= What needs to be done =
Beneath this line are the data; copy exactly the part of them that opens with the line containing "Bubble Sort) are" and closes with the line containing "inversions for the", and only that part.

====== Supplied material

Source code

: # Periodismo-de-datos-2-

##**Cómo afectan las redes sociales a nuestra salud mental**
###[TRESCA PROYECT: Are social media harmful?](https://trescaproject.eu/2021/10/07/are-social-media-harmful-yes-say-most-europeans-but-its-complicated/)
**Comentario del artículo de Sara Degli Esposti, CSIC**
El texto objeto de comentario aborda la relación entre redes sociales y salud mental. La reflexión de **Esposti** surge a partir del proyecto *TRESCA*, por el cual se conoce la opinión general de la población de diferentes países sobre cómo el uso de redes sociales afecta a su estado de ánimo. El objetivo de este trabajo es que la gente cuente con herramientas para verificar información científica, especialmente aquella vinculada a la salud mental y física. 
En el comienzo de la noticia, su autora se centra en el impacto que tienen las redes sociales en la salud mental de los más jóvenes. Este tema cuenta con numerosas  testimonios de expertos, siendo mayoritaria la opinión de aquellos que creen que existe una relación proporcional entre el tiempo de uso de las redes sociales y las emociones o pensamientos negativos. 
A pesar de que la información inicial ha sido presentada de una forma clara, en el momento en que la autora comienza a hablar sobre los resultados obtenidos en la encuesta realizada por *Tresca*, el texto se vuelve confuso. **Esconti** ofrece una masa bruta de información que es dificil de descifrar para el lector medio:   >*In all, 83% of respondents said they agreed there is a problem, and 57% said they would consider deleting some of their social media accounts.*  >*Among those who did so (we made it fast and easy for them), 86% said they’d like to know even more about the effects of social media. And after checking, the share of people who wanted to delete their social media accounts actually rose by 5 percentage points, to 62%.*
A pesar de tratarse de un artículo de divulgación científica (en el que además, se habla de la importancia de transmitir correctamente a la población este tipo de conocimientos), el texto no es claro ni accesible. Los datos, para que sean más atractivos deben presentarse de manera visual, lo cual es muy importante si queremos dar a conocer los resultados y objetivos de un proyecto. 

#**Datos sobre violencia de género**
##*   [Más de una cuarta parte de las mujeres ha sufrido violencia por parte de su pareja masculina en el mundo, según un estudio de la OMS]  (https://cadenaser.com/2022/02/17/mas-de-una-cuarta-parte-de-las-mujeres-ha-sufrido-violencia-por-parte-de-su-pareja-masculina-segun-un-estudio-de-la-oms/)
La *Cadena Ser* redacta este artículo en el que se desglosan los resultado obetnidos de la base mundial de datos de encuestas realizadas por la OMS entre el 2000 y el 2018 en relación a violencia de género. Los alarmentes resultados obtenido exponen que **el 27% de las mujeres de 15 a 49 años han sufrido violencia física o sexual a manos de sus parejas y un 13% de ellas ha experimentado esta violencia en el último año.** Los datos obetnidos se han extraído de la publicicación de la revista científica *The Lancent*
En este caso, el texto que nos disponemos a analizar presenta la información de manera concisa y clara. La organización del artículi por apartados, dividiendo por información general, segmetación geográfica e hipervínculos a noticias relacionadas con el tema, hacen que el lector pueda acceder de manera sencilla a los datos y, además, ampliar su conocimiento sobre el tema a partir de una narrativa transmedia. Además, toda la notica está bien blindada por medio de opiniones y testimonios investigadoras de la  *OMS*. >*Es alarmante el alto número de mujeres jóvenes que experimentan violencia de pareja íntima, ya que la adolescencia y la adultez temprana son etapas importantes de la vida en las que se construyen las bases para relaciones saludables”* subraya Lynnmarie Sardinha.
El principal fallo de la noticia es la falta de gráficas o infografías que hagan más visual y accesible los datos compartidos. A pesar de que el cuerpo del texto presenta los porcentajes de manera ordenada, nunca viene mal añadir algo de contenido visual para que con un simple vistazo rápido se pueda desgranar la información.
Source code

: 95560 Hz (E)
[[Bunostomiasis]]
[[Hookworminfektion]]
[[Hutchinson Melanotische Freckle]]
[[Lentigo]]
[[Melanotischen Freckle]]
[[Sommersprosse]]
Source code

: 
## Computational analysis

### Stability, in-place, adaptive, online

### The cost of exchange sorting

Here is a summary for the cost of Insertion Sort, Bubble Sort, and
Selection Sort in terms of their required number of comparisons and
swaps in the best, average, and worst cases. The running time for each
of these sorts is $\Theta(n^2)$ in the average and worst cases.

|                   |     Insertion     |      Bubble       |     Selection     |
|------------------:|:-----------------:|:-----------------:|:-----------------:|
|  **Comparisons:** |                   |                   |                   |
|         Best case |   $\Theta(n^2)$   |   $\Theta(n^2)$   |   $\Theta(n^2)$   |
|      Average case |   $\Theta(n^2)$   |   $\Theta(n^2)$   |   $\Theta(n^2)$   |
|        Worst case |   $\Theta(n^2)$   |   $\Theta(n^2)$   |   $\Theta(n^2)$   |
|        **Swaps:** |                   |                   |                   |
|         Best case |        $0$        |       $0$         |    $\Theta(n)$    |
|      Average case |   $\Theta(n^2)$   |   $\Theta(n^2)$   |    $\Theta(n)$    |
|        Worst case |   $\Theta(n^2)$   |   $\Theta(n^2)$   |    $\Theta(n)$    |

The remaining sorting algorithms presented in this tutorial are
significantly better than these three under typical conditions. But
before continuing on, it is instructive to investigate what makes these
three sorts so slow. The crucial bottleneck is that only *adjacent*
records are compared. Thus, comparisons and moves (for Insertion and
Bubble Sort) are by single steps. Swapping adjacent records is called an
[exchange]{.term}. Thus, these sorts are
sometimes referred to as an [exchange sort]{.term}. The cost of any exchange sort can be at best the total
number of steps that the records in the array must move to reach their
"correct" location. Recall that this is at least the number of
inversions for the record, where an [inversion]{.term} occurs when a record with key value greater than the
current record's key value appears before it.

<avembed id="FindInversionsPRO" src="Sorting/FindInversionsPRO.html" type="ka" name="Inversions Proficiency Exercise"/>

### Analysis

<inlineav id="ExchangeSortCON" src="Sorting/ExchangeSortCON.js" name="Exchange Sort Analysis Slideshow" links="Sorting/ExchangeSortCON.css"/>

============

= Response =
Bubble Sort) are by single steps. Swapping adjacent records is called an
[exchange]{.term}. Thus, these sorts are
sometimes referred to as an [exchange sort]{.term}. The cost of any exchange sort can be at best the total
number of steps that the records in the array must move to reach their
"correct" location. Recall that this is at least the number of
inversions for the record, where an [inversion]{.term} occurs when a record with key value greater than the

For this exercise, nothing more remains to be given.